Go line by line through the data below and count those that hold "title". Return only the number.

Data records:
------------------------------------
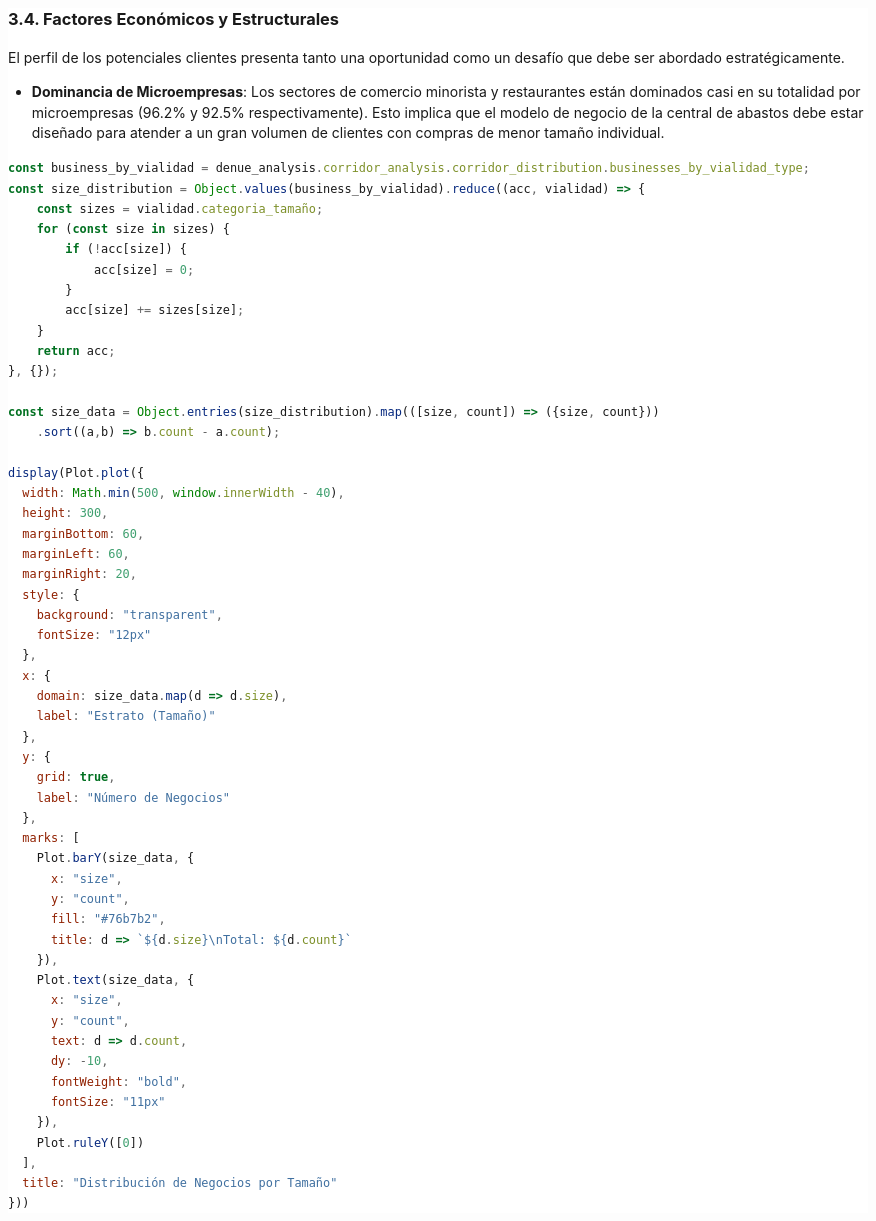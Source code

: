 ### 3.4. Factores Económicos y Estructurales
El perfil de los potenciales clientes presenta tanto una oportunidad como un desafío que debe ser abordado estratégicamente.

*   **Dominancia de Microempresas**: Los sectores de comercio minorista y restaurantes están dominados casi en su totalidad por microempresas (96.2% y 92.5% respectivamente). Esto implica que el modelo de negocio de la central de abastos debe estar diseñado para atender a un gran volumen de clientes con compras de menor tamaño individual.

```js
const business_by_vialidad = denue_analysis.corridor_analysis.corridor_distribution.businesses_by_vialidad_type;
const size_distribution = Object.values(business_by_vialidad).reduce((acc, vialidad) => {
    const sizes = vialidad.categoria_tamaño;
    for (const size in sizes) {
        if (!acc[size]) {
            acc[size] = 0;
        }
        acc[size] += sizes[size];
    }
    return acc;
}, {});

const size_data = Object.entries(size_distribution).map(([size, count]) => ({size, count}))
    .sort((a,b) => b.count - a.count);

display(Plot.plot({
  width: Math.min(500, window.innerWidth - 40),
  height: 300,
  marginBottom: 60,
  marginLeft: 60,
  marginRight: 20,
  style: {
    background: "transparent",
    fontSize: "12px"
  },
  x: {
    domain: size_data.map(d => d.size),
    label: "Estrato (Tamaño)"
  },
  y: {
    grid: true,
    label: "Número de Negocios"
  },
  marks: [
    Plot.barY(size_data, {
      x: "size",
      y: "count",
      fill: "#76b7b2",
      title: d => `${d.size}\nTotal: ${d.count}`
    }),
    Plot.text(size_data, {
      x: "size",
      y: "count",
      text: d => d.count,
      dy: -10,
      fontWeight: "bold",
      fontSize: "11px"
    }),
    Plot.ruleY([0])
  ],
  title: "Distribución de Negocios por Tamaño"
}))
```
------------------------------------
Task response
2